15.70796326794896619231321691639751442098584699687552910487472296153908203143104499314017412671058534
15.86502654157467714117218441586859215641446367453641805450510958042565274839788072998452444741042018
15.86543958660157016021207778974106592713197464956329054113604818310136964968401110893643543265751673
15.86543958929058979121772312468572564968472056328417484804713380278017532700185422580941088121856672
15.86543958929058979133166302778307249672987827943566144626073834574026314097232621543195947183210587
15.86543958929058979133166302778307249673008284832650068966726311774248223910968899525488214058871233
15.86543958929058979133166302778307249673008284832650068966726311774248223910968899591430967903912196
15.865439589290589791331663027783072496730082848326500689667263117742482239109688995914309679039122
15.86543958929058979133166302778307249673008284832650068966726311774248223910968899591430967903912207
15.86543958929058979133166302778307249673008284832650068966726311774248223910968899591430967903912222
15.86543958929058979133166302778307249673008284832650068966726311774248223910968899591430967903912252


We see that we have reached the limits of this precision very quickly.

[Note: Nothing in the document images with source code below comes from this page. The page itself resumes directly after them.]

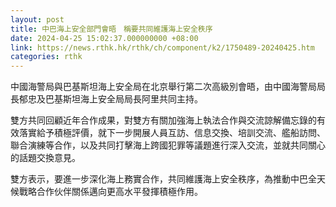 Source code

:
 ```yaml
---
layout: post
title: 中巴海上安全部門會晤　稱要共同維護海上安全秩序
date: 2024-04-25 15:02:37.000000000 +08:00
link: https://news.rthk.hk/rthk/ch/component/k2/1750489-20240425.htm
categories: rthk
---
```


中國海警局與巴基斯坦海上安全局在北京舉行第二次高級別會晤，由中國海警局局長郁忠及巴基斯坦海上安全局局長阿里共同主持。

雙方共同回顧近年合作成果，對雙方有關加強海上執法合作與交流諒解備忘錄的有效落實給予積極評價，就下一步開展人員互訪、信息交換、培訓交流、艦船訪問、聯合演練等合作，以及共同打擊海上跨國犯罪等議題進行深入交流，並就共同關心的話題交換意見。

雙方表示，要進一步深化海上務實合作，共同維護海上安全秩序，為推動中巴全天候戰略合作伙伴關係邁向更高水平發揮積極作用。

And as above, we can look instead at the differences between succesive approximations:

mp.dps=2000
a = mp.mpf(3)
b = mp.mpf(2)
p = 1
s = a**2-b**2
a0 = a
e = 2*mp.pi/a*(a0*a0-1/2*s)
for i in range(11):
a, b, p = (a+b)/2, np.sqrt(a*b), p*2
s += p*(a**2-b**2)
e1 = 2*mp.pi/a*(a0*a0-1/2*s)
mp.nprint(e1-e,10)
e = e1

2.094395102
0.1570632736
0.0004130450269
2.689019631e-9
1.139399031e-19
2.045688908e-40
6.594275385e-82
6.852074221e-165
7.398301331e-331
8.624857552e-663
1.172173128e-1326


The convergence is seen to be quadratic.

## Using Excel

It might seem utterly regressive to use Excel - or indeed, any spreadsheet - for computations such as this, but in fact Excel can be used very easily for recursive computations, as long as you're happy to use only IEEE double precision.

In Cells A1-E2, enter:

A B C D E
1 3 2 1 =A1^2-B1^2
2 =(A1+B1)/2 =SQRT(A1*B1) =2*C1 =D1+C2*(A2^2-B2^2) =2*PI()/A2*($A$1^2-1/2*D2)

and then copy A2-E2 down a few rows. Because of overflow errors, if you show 14 decimal places in column E, they'll never quite settle down. But in fact you reach the limits of double precision by row 5.